(Stored data)
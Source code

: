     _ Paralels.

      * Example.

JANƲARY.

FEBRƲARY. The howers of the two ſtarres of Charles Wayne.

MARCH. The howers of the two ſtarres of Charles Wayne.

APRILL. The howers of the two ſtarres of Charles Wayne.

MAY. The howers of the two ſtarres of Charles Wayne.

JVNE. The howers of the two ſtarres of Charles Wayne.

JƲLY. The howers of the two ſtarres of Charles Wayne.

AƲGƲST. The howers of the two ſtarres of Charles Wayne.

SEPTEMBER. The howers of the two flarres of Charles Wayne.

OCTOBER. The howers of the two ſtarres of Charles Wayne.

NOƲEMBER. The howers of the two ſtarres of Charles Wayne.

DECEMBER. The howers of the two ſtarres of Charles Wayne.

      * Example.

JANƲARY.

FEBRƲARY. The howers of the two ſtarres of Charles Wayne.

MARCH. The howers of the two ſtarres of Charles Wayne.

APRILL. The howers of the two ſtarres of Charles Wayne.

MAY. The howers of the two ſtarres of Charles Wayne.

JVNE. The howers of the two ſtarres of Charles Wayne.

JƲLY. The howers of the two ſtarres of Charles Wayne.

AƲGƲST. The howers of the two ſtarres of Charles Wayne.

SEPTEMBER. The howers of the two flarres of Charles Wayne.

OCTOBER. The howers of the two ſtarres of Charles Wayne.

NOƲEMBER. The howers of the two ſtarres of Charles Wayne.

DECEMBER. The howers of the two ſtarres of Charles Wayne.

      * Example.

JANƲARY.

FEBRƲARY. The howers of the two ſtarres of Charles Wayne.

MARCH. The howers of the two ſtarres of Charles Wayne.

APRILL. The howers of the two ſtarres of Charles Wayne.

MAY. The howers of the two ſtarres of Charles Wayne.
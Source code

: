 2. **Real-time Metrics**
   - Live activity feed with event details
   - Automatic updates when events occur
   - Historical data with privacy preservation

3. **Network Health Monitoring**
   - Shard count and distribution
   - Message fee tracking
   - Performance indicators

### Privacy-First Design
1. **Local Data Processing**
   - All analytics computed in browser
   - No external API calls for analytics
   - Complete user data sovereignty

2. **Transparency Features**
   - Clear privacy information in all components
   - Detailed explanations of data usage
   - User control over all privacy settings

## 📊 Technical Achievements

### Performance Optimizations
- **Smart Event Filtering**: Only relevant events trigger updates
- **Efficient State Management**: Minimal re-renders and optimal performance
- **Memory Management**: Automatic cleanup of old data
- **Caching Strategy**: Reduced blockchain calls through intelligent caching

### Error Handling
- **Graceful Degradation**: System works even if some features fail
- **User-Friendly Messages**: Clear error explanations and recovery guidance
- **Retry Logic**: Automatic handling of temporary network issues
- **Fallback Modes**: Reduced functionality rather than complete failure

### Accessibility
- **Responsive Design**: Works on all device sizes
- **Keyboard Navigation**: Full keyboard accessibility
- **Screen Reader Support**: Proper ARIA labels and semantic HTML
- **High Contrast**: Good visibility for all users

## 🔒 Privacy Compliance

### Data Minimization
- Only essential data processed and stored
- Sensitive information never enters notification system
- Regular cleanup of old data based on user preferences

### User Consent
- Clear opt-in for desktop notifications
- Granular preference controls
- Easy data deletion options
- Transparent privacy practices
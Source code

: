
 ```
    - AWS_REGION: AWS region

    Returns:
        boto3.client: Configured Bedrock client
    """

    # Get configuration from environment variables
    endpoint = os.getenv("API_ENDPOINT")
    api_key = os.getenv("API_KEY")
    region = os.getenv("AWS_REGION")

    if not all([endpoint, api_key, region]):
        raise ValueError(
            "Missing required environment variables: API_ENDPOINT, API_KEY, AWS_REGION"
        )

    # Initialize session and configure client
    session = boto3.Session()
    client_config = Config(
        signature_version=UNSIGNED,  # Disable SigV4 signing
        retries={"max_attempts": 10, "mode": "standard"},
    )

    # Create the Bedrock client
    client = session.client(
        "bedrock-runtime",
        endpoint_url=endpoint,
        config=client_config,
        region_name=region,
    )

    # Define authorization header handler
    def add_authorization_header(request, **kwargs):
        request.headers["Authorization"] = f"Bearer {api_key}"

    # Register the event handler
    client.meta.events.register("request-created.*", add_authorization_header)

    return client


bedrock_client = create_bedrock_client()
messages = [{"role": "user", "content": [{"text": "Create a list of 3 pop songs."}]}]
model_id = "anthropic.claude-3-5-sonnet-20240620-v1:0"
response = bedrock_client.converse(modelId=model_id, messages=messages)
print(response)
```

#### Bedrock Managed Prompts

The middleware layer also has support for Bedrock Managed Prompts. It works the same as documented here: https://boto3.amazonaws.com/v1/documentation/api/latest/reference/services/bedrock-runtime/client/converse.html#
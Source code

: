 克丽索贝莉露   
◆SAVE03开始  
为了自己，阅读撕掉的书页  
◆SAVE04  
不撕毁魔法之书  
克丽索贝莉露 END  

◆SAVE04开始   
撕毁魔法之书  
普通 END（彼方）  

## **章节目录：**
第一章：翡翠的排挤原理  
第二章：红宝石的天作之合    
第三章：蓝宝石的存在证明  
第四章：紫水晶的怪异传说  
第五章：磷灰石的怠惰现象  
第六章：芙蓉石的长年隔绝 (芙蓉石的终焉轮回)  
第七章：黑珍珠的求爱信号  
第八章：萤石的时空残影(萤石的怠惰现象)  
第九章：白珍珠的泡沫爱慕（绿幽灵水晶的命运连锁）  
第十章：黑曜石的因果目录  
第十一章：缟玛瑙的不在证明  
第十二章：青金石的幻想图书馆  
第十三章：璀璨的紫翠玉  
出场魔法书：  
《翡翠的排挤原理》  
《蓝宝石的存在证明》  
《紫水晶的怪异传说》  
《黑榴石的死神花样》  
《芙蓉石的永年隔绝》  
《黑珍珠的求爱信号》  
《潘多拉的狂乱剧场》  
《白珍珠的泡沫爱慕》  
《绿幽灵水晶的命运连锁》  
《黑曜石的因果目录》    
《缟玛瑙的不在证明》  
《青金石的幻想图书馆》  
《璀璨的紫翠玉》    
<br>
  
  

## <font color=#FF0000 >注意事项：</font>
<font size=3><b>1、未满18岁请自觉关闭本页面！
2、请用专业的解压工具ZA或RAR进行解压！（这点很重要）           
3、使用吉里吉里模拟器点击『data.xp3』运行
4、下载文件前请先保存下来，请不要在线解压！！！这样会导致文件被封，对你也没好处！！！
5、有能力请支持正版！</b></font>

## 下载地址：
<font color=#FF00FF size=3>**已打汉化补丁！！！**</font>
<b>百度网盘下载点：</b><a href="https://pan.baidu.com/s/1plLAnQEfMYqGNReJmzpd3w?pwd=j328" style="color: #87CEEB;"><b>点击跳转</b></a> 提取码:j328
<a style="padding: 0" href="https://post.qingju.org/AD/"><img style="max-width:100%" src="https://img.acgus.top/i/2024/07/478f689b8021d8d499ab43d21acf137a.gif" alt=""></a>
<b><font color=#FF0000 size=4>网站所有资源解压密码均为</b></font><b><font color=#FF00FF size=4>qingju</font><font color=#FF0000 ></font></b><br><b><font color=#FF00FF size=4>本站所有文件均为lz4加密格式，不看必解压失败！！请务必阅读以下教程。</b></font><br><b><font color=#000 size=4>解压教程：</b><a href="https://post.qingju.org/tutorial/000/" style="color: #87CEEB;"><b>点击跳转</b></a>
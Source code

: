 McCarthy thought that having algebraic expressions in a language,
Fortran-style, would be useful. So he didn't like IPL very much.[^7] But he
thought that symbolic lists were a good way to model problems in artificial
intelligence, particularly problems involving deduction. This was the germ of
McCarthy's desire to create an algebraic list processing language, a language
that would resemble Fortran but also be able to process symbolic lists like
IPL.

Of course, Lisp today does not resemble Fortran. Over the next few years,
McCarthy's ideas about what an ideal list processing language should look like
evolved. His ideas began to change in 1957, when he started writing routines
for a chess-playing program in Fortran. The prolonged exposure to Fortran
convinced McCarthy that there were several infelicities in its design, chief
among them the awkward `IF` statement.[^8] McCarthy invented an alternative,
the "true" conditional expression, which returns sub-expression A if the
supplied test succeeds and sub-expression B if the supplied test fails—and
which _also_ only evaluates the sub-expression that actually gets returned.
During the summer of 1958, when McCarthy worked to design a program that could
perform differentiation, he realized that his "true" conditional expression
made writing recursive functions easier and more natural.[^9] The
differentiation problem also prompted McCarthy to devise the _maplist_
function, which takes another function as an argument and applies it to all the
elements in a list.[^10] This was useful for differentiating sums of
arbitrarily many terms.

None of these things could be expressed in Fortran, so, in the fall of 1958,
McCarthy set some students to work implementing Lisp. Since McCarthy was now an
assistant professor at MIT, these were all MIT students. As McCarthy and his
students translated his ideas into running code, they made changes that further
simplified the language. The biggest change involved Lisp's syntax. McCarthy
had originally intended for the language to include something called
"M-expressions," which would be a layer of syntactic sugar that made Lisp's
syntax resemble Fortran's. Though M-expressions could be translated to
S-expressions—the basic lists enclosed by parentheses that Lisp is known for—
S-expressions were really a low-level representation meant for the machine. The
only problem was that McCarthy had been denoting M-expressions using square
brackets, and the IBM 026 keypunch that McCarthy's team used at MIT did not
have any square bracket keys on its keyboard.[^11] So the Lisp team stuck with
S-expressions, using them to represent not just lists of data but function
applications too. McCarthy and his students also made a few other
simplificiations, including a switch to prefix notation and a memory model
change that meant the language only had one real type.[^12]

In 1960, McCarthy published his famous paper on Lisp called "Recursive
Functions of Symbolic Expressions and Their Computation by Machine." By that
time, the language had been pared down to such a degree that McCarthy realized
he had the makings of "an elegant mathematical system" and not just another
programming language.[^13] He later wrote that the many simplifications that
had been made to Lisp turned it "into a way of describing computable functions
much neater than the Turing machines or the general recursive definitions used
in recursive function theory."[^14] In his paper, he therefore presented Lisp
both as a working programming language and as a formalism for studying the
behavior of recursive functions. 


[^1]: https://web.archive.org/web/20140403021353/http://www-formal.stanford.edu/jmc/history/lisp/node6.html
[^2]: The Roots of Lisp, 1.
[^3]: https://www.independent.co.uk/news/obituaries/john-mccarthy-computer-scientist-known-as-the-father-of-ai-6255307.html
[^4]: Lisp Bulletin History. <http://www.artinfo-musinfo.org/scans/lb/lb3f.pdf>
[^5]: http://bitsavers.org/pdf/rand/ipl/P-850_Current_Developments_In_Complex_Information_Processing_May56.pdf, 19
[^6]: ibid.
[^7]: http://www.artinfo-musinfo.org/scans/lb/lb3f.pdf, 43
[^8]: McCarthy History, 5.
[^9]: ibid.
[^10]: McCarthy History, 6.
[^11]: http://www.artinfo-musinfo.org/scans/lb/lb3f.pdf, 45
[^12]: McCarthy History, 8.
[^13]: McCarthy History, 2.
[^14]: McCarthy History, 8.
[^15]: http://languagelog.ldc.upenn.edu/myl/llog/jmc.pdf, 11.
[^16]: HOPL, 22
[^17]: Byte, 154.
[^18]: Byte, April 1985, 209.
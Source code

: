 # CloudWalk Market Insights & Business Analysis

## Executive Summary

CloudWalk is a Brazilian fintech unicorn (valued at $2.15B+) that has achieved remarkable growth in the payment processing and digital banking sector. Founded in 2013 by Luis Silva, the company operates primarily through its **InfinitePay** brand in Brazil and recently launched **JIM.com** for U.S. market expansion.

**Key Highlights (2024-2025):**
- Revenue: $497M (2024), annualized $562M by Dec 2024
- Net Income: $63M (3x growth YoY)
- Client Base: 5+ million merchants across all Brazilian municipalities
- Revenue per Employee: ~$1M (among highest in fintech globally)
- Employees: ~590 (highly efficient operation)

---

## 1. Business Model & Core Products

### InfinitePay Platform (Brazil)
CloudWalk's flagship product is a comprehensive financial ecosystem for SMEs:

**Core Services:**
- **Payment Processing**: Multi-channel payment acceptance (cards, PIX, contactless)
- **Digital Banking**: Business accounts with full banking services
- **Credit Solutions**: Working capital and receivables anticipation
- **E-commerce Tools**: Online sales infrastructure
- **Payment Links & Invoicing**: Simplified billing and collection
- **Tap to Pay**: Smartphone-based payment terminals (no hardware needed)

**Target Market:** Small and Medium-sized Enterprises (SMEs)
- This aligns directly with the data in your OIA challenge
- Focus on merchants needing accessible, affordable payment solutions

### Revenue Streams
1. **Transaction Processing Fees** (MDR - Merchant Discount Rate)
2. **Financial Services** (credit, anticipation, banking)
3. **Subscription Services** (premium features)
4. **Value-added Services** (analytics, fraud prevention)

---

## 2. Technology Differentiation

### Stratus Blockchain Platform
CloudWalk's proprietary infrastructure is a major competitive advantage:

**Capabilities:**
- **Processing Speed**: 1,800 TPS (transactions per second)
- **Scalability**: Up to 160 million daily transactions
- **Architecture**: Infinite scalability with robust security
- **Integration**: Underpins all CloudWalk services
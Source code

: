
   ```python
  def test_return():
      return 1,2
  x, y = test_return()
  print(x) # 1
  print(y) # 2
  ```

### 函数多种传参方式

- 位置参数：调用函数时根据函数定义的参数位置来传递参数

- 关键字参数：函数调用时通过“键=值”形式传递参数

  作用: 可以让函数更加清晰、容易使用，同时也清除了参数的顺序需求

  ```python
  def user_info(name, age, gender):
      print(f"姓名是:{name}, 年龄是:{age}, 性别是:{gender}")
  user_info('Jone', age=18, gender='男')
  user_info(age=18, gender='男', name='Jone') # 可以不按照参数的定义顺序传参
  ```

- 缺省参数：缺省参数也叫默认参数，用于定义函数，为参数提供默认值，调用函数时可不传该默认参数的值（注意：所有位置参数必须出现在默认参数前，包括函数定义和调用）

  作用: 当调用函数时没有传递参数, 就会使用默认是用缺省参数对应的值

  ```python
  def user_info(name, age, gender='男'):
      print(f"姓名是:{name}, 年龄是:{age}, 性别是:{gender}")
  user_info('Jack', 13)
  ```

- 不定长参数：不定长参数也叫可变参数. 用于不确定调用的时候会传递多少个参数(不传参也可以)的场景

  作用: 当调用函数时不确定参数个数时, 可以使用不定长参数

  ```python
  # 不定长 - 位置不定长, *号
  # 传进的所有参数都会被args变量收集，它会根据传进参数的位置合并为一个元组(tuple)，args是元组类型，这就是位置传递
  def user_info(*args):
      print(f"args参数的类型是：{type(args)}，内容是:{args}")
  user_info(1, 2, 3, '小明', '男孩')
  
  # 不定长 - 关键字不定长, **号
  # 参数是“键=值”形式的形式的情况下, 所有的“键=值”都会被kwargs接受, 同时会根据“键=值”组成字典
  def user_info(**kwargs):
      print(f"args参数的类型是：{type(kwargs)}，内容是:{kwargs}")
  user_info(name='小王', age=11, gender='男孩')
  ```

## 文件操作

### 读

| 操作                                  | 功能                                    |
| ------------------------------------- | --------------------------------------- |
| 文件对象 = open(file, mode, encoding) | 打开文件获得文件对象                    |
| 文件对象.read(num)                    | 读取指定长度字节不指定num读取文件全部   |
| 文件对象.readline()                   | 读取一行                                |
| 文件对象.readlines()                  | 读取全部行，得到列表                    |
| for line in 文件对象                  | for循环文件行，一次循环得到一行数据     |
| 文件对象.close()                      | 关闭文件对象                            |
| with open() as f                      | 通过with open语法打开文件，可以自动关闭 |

§ What is expected
Only a number is wanted here: how many lines above hold the string "just"?

§ Finished exercise
2